Spoofing or hacker reply 3

[flipineck]

Hi everyone,

I constantly get spoofed and port checked, I have Sygate Firewall PRO installed and it seems to do a grand job at stopping them. I also block their specific IP addresses, but it is annoying. I do a 'back check' of who they are, I also 'ping' them and do a 'tracert' to their IP address.
I know I can contact their ISP and try to resolve the problem that way but I have an image of somebody somewhere sat in front of a computer trying to hack into my computer, I would like to give them an immediate reply.
Is there a command or process I could use to have this affect, a determined hacker could allways get in but most are allways kids or idiots running pre-wrote software with little networking knowledge, a little shock factor would at least give me some satisfaction.

For me its a bit like someone is testing all the doors and windows ( no pun ) of my home, I don't mind spending time and effort learning something that will put a huge grin on my face and have them running down the street.

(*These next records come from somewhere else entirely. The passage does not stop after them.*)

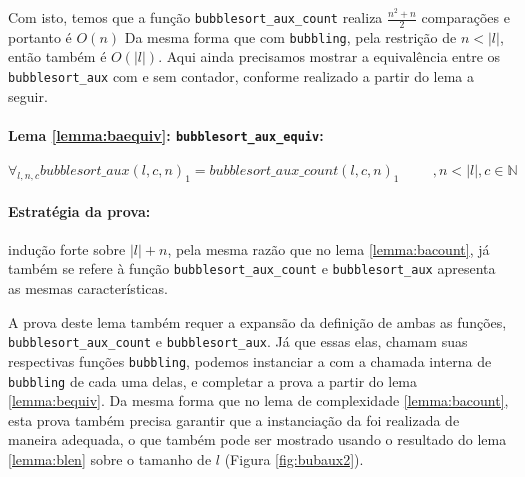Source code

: Com isto, temos que a função \texttt{bubblesort\_aux\_count} realiza
$\frac{n^2 + n}{2}$ comparações e portanto é $O(n)$
Da mesma forma que com \texttt{bubbling}, pela restrição de $n<|l|$,
então também é $O(|l|)$. Aqui ainda precisamos mostrar a equivalência
entre os \texttt{bubblesort\_aux} com e sem contador, conforme realizado
a partir do lema a seguir.

\paragraph{Lema \ref{lemma:baequiv}: \texttt{bubblesort\_aux\_equiv}:}
\begin{equation*}
    \forall_{l,n,c} bubblesort\_aux(l, c, n)_1 = bubblesort\_aux\_count(l, c, n)_1    \hspace{1cm}, n<|l|, c\in \mathbb{N}
\end{equation*}

\paragraph{Estratégia da prova:} indução forte sobre $|l| + n$, pela mesma
razão que no lema \ref{lemma:bacount}, já também se refere à função
\texttt{bubblesort\_aux\_count} e \texttt{bubblesort\_aux} apresenta
as mesmas características.

A prova deste lema também requer a expansão da definição de ambas as
funções, \texttt{bubblesort\_aux\_count} e \texttt{bubblesort\_aux}.
Já que essas elas, chamam suas respectivas funções \texttt{bubbling},
podemos instanciar a \HI com a chamada interna de \texttt{bubbling}
de cada uma delas, e completar a prova a partir do lema \ref{lemma:bequiv}.
Da mesma forma que no lema de complexidade \ref{lemma:bacount}, esta
prova também precisa garantir que a instanciação da \HI foi realizada
de maneira adequada, o que também pode ser mostrado usando o resultado
do lema \ref{lemma:blen} sobre o tamanho de $l$ (Figura \ref{fig:bubaux2}).


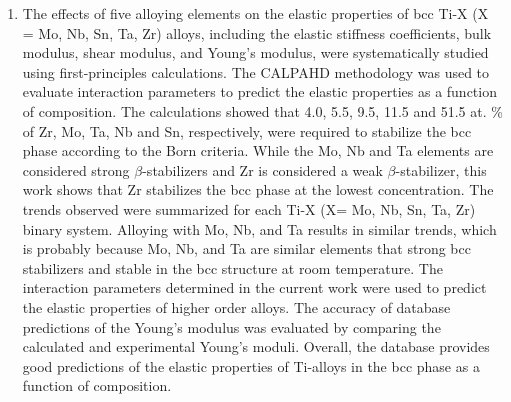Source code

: \begin{enumerate}
	\item The effects of five alloying elements on the elastic properties of bcc Ti-X (X = Mo, Nb, Sn, Ta, Zr) alloys, including the elastic stiffness coefficients, bulk modulus, shear modulus, and Young's modulus, were systematically studied using first-principles calculations. The CALPAHD methodology was used to evaluate interaction parameters to predict the elastic properties as a function of composition. The calculations showed that 4.0, 5.5, 9.5, 11.5 and 51.5 at. \% of Zr, Mo, Ta, Nb and Sn, respectively, were required to stabilize the bcc phase according to the Born criteria. While the Mo, Nb and Ta elements are considered strong $\beta$-stabilizers and Zr is considered a weak $\beta$-stabilizer, this work shows that Zr stabilizes the bcc phase at the lowest concentration. The trends observed were summarized for each Ti-X (X= Mo, Nb, Sn, Ta, Zr) binary system. Alloying with Mo, Nb, and Ta results in similar trends, which is probably because Mo, Nb, and Ta are similar elements that strong bcc stabilizers and stable in the bcc structure at room temperature. The interaction parameters determined in the current work were used to predict the elastic properties of higher order alloys. The accuracy of database predictions of the Young's modulus was evaluated by comparing the calculated and experimental Young's moduli. Overall, the database provides good predictions of the elastic properties of Ti-alloys in the bcc phase as a function of composition.

\end{enumerate}
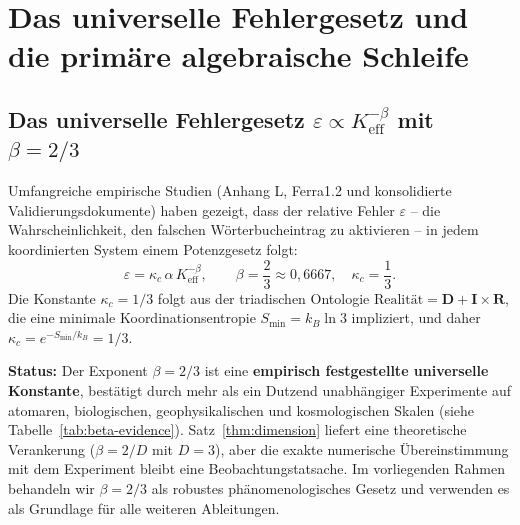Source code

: \documentclass[12pt,a4paper]{article}
\begin{document}
	\section{Das universelle Fehlergesetz und die primäre algebraische Schleife}
	\label{sec:error-law}
	
	\subsection{Das universelle Fehlergesetz \(\varepsilon \propto K_{\mathrm{eff}}^{-\beta}\) mit \(\beta = 2/3\)}
	
	Umfangreiche empirische Studien (Anhang L, Ferra1.2 und konsolidierte Validierungsdokumente) haben gezeigt, dass der relative Fehler \(\varepsilon\) – die Wahrscheinlichkeit, den falschen Wörterbucheintrag zu aktivieren – in jedem koordinierten System einem Potenzgesetz folgt:
	\begin{equation}
		\boxed{\varepsilon = \kappa_c \, \alpha \, K_{\mathrm{eff}}^{-\beta}, \qquad \beta = \frac{2}{3} \approx 0,6667,\quad \kappa_c = \frac{1}{3}}.
		\label{eq:error-law}
	\end{equation}
	Die Konstante \(\kappa_c = 1/3\) folgt aus der triadischen Ontologie \(\text{Realität} = \mathbf{D} + \mathbf{I} \times \mathbf{R}\), die eine minimale Koordinationsentropie \(S_{\min} = k_B \ln 3\) impliziert, und daher \(\kappa_c = e^{-S_{\min}/k_B} = 1/3\).
	
	\textbf{Status:} Der Exponent \(\beta = 2/3\) ist eine \textbf{empirisch festgestellte universelle Konstante}, bestätigt durch mehr als ein Dutzend unabhängiger Experimente auf atomaren, biologischen, geophysikalischen und kosmologischen Skalen (siehe Tabelle~\ref{tab:beta-evidence}). Satz~\ref{thm:dimension} liefert eine theoretische Verankerung (\(\beta = 2/D\) mit \(D=3\)), aber die exakte numerische Übereinstimmung mit dem Experiment bleibt eine Beobachtungstatsache. Im vorliegenden Rahmen behandeln wir \(\beta = 2/3\) als robustes phänomenologisches Gesetz und verwenden es als Grundlage für alle weiteren Ableitungen.
	
\end{document}
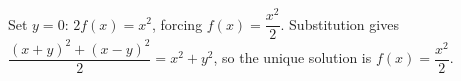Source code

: Set $y=0$: $2f(x)=x^2$, forcing $f(x)=\dfrac{x^2}{2}$. Substitution gives $\dfrac{(x+y)^2+(x-y)^2}{2}=x^2+y^2$, so the unique solution is $\boxed{f(x)=\dfrac{x^2}{2}}$.
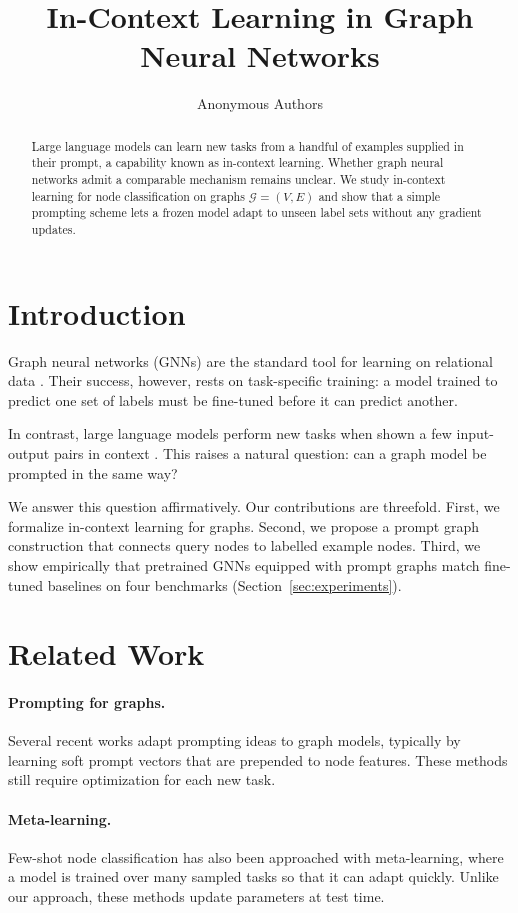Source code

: \documentclass[11pt]{article}
\title{In-Context Learning in Graph Neural Networks}
\author{Anonymous Authors}
\newcommand{\G}{\mathcal{G}}
\begin{document}
\maketitle

\begin{abstract}
Large language models can learn new tasks from a handful of examples supplied in their prompt, a capability known as in-context learning. Whether graph neural networks admit a comparable mechanism remains unclear. We study in-context learning for node classification on graphs $\G = (V, E)$ and show that a simple prompting scheme lets a frozen model adapt to unseen label sets without any gradient updates.
\end{abstract}

\section{Introduction}\label{sec:intro}
Graph neural networks (GNNs) are the standard tool for learning on relational data \cite{kipf2017gcn, velickovic2018gat}. Their success, however, rests on task-specific training: a model trained to predict one set of labels must be fine-tuned before it can predict another.

In contrast, large language models perform new tasks when shown a few input-output pairs in context \cite{brown2020gpt3}. This raises a natural question: can a graph model be prompted in the same way?

We answer this question affirmatively. Our contributions are threefold. First, we formalize in-context learning for graphs. Second, we propose a prompt graph construction that connects query nodes to labelled example nodes. Third, we show empirically that pretrained GNNs equipped with prompt graphs match fine-tuned baselines on four benchmarks (Section~\ref{sec:experiments}).

\section{Related Work}
\paragraph{Prompting for graphs.} Several recent works adapt prompting ideas to graph models, typically by learning soft prompt vectors that are prepended to node features. These methods still require optimization for each new task.

\paragraph{Meta-learning.} Few-shot node classification has also been approached with meta-learning, where a model is trained over many sampled tasks so that it can adapt quickly. Unlike our approach, these methods update parameters at test time.
\end{document}

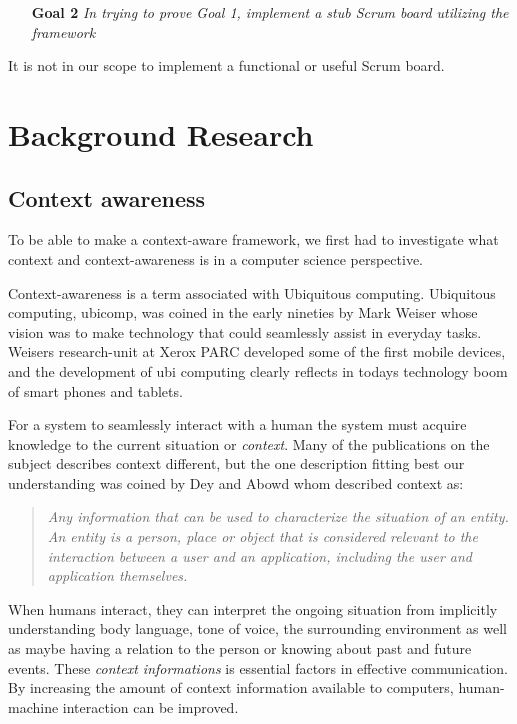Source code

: \documentclass[]{report}
\begin{document}
\begin{itemize}
\item[\textbf{Goal 2 }] \textit{In trying to prove Goal 1, implement a stub Scrum board utilizing the framework}
\end{itemize}

It is not in our scope to implement a functional or useful Scrum board.

\chapter{Background Research}
\section{Context awareness}
To be able to make a context-aware framework, we first had to investigate what context and context-awareness is in a computer science perspective.

Context-awareness is a term associated with Ubiquitous computing. Ubiquitous computing, ubicomp, was coined in the early nineties by Mark Weiser whose vision was to make technology that could seamlessly assist in everyday tasks. Weisers research-unit at Xerox PARC developed some of the first mobile devices, and the development of ubi computing clearly reflects in todays technology boom of smart phones and tablets.

For a system to seamlessly interact with a human the system must acquire knowledge to the current situation or \textit{context}. Many of the publications on the subject describes context different, but the one description fitting best our understanding was coined by Dey and Abowd whom described context as:

\blockquote{\textit{Any information that can be used to characterize the situation of an entity. An entity is a person, place or object that is considered relevant to the interaction between a user and an application, including the user and application themselves.}} \cite{Dey and Abowd (2000)} 

When humans interact, they can interpret the ongoing situation from implicitly understanding body language, tone of voice, the surrounding environment as well as maybe having a relation to the person or knowing about past and future events. These \textit{context informations} is essential factors in effective communication. By increasing the amount of context information available to computers, human-machine interaction can be improved.\\
\end{document}
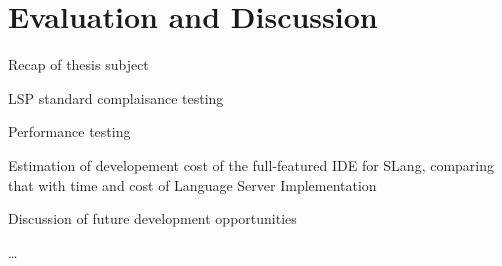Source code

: \chapter{Evaluation and Discussion}
\label{chap:eval}

Recap of thesis subject

LSP standard complaisance testing

Performance testing

Estimation of developement cost of the full-featured IDE for SLang, comparing that with time and cost of Language Server Implementation

Discussion of future development opportunities

\ldots
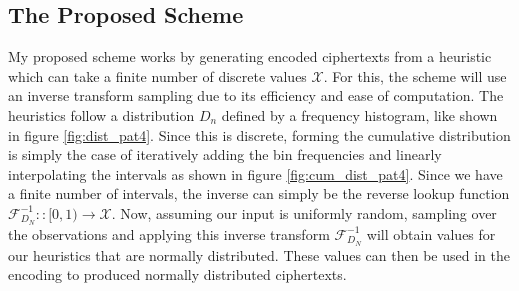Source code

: \documentclass[ %
                    author={Samuel Russell},
                supervisor={Prof. Bogdan Warinschi},
                    degree={MEng},
                     title={Innocuous Ciphertexts},
                  subtitle={The DE-CENSOR Scheme},
                      type={research},
                      year={2018} ]{dissertation}
\begin{document}
\subsection{The Proposed Scheme}

My proposed scheme works by generating encoded ciphertexts from a heuristic which can take a finite number of discrete values $\mathcal{X}$. For this, the scheme will use an inverse transform sampling due to its efficiency and ease of computation.
The heuristics follow a distribution $D_n$ defined by a frequency histogram, like shown in figure \ref{fig:dist_pat4}.
Since this is discrete, forming the cumulative distribution is simply the case of iteratively adding the bin frequencies and linearly interpolating the intervals as shown in figure \ref{fig:cum_dist_pat4}.
Since we have a finite number of intervals, the inverse can simply be the reverse lookup function $\mathcal{F}^{-1}_{D_N} :: [0,1) \rightarrow \mathcal{X}$.
Now, assuming our input is uniformly random, sampling over the observations and applying this inverse transform $\mathcal{F}^{-1}_{D_N}$ will obtain values for our heuristics that are normally distributed.
These values can then be used in the encoding to produced normally distributed ciphertexts.
\end{document}
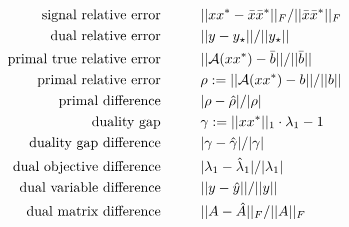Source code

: \begin{enumerate}
\begin{subequations}  		\label{Eqn:term_crit-candidate_residuals}
\begin{align}
\text{signal relative error}
	& \hspace{1cm}	||xx^* - \bar{x}\bar{x}^*||_F / ||\bar{x}\bar{x}^*||_F \\
\text{dual relative error}
	&	\hspace{1cm} 	||y - y_\star|| / ||y_\star|| 	\\	
\text{primal true relative error}
	& \hspace{1cm} ||{\mathcal A}(xx^*)-\bar{b}|| / ||\bar{b}||  \\
\text{primal relative error}
	& \hspace{1cm}	\rho := ||{\mathcal A}(xx^*) - b|| / ||b||	 \\
\text{primal difference}
	& \hspace{1cm}	|\rho - \hat{\rho} | / | \rho| \\
\text{duality gap}
	& \hspace{1cm}	\gamma := ||xx^*||_1 \cdot \lambda_1 - 1 \\
\text{duality gap difference}
	& \hspace{1cm}	|\gamma - \hat{\gamma} | / |\gamma| \\
\text{dual objective difference}
	& \hspace{1cm}	|\lambda_1 - \hat{\lambda}_1| / |\lambda_1| \\
\text{dual variable difference}
	& \hspace{1cm}	||y- \hat{y}|| / ||y|| \\
\text{dual matrix difference}
	& \hspace{1cm}	||A - \hat{A}||_F / ||A||_F
\end{align}
\end{subequations}


\end{enumerate}

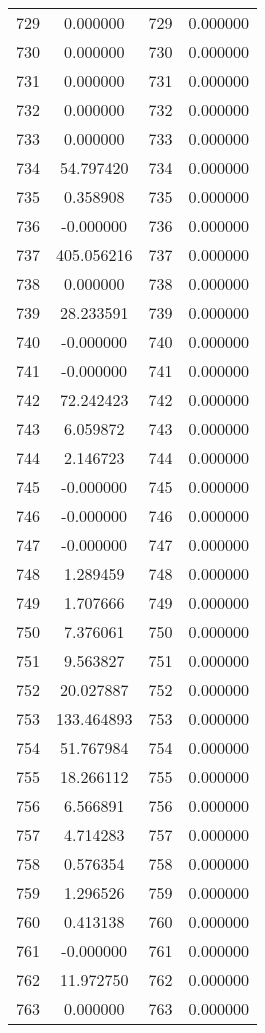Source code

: \documentclass[12pt]{article}
\begin{document}
\begin{longtable}{@{}cccc@{}}
729 & 0.000000 & 729 & 0.000000 \\
730 & 0.000000 & 730 & 0.000000 \\
731 & 0.000000 & 731 & 0.000000 \\
732 & 0.000000 & 732 & 0.000000 \\
733 & 0.000000 & 733 & 0.000000 \\
734 & 54.797420 & 734 & 0.000000 \\
735 & 0.358908 & 735 & 0.000000 \\
736 & -0.000000 & 736 & 0.000000 \\
737 & 405.056216 & 737 & 0.000000 \\
738 & 0.000000 & 738 & 0.000000 \\
739 & 28.233591 & 739 & 0.000000 \\
740 & -0.000000 & 740 & 0.000000 \\
741 & -0.000000 & 741 & 0.000000 \\
742 & 72.242423 & 742 & 0.000000 \\
743 & 6.059872 & 743 & 0.000000 \\
744 & 2.146723 & 744 & 0.000000 \\
745 & -0.000000 & 745 & 0.000000 \\
746 & -0.000000 & 746 & 0.000000 \\
747 & -0.000000 & 747 & 0.000000 \\
748 & 1.289459 & 748 & 0.000000 \\
749 & 1.707666 & 749 & 0.000000 \\
750 & 7.376061 & 750 & 0.000000 \\
751 & 9.563827 & 751 & 0.000000 \\
752 & 20.027887 & 752 & 0.000000 \\
753 & 133.464893 & 753 & 0.000000 \\
754 & 51.767984 & 754 & 0.000000 \\
755 & 18.266112 & 755 & 0.000000 \\
756 & 6.566891 & 756 & 0.000000 \\
757 & 4.714283 & 757 & 0.000000 \\
758 & 0.576354 & 758 & 0.000000 \\
759 & 1.296526 & 759 & 0.000000 \\
760 & 0.413138 & 760 & 0.000000 \\
761 & -0.000000 & 761 & 0.000000 \\
762 & 11.972750 & 762 & 0.000000 \\
763 & 0.000000 & 763 & 0.000000 \\

\end{longtable}
\end{document}

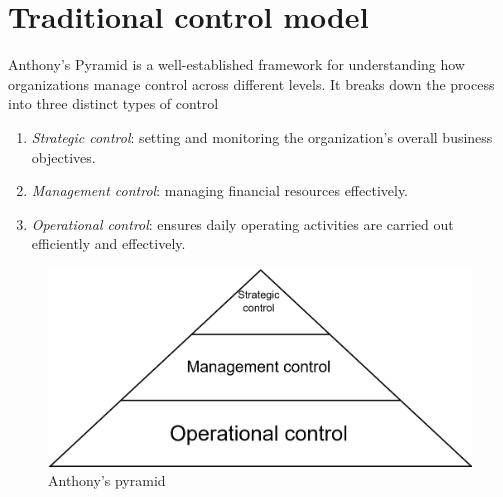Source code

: \section{Traditional control model}

Anthony's Pyramid is a well-established framework for understanding how organizations manage control across different levels. It breaks down the process into three distinct types of control
\begin{enumerate}
    \item \textit{Strategic control}: setting and monitoring the organization's overall business objectives.
    \item \textit{Management control}: managing financial resources effectively. 
    \item \textit{Operational control}: ensures daily operating activities are carried out efficiently and effectively.
\end{enumerate}
\begin{figure}[H]
    \centering
    \includegraphics[width=0.5\linewidth]{images/bis3.png}
    \caption{Anthony's pyramid}
\end{figure}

Any reply would be gratefully welcome, apart from spoofing or port checks!

 

[vesselescape]

At the very least, you might forward your firewall logs to an org like "d-shield" (

http://www.dshield.org)

Entered in a data base, they provide ammo for dshield when they send out abuse notices to the offending ip hosts.

 

[flipineck]

Thanks for the address. I must say I didn't know about dshield but it's a site I'll now start to visit often.

 

[vesselescape]

Your Welcome

 

[indytshooter]

Thanks for the link to dshield vesselescape! ZoneAlarm has been blocking my computer from accessing two IP addresses that aren't linked to any of my programs for over a month now. Dshield gave me the detailed information I need. I submitted the information to abuse@att.net.

 

[vesselescape]

FYI

Remember....many of the networks that are scanning your ports, don't know they have been compromised. Had an open port that was exploited by a worm, and now they are part of the problem.
Organizations like DShield and Netwatchman (

http://www.mynetwatchman.com)

help to let these folks know they are being used, and help eliminate at least some of the bandwith loads caused by the script-kiddies

Take the time to set up one of their log clients, and be part of the solution. It ain't the answer, but it helps.

Regards,
David

 

[flipineck]

Good advice, I must admit I started this thread to try and find out a way to give a malicious user a bit of a shock, nothing over the top, just something to make them realise another person could see what they were doing and didn't like it.
After reading about the latest SQL-Sapphire/Hell virus and going to your suggested Dshield site, I can see how a lot of spoofing and port checks come about from innocent users.
I for one would be grateful if somebody contacted me and stated my computer was behaving like a spoilt brat and annoying other people, ie/ I had been compromised.

It's nice to know that such sites exist, thanks again, not just for the link but for insight.

 

[crow053]

flip, try the "killer wall" if you would like a little revenge...

http://www.blackcode.com/labs/

 

[flipineck]

Thanks crow, I may just take a look, it never hurts to have something up your sleeve.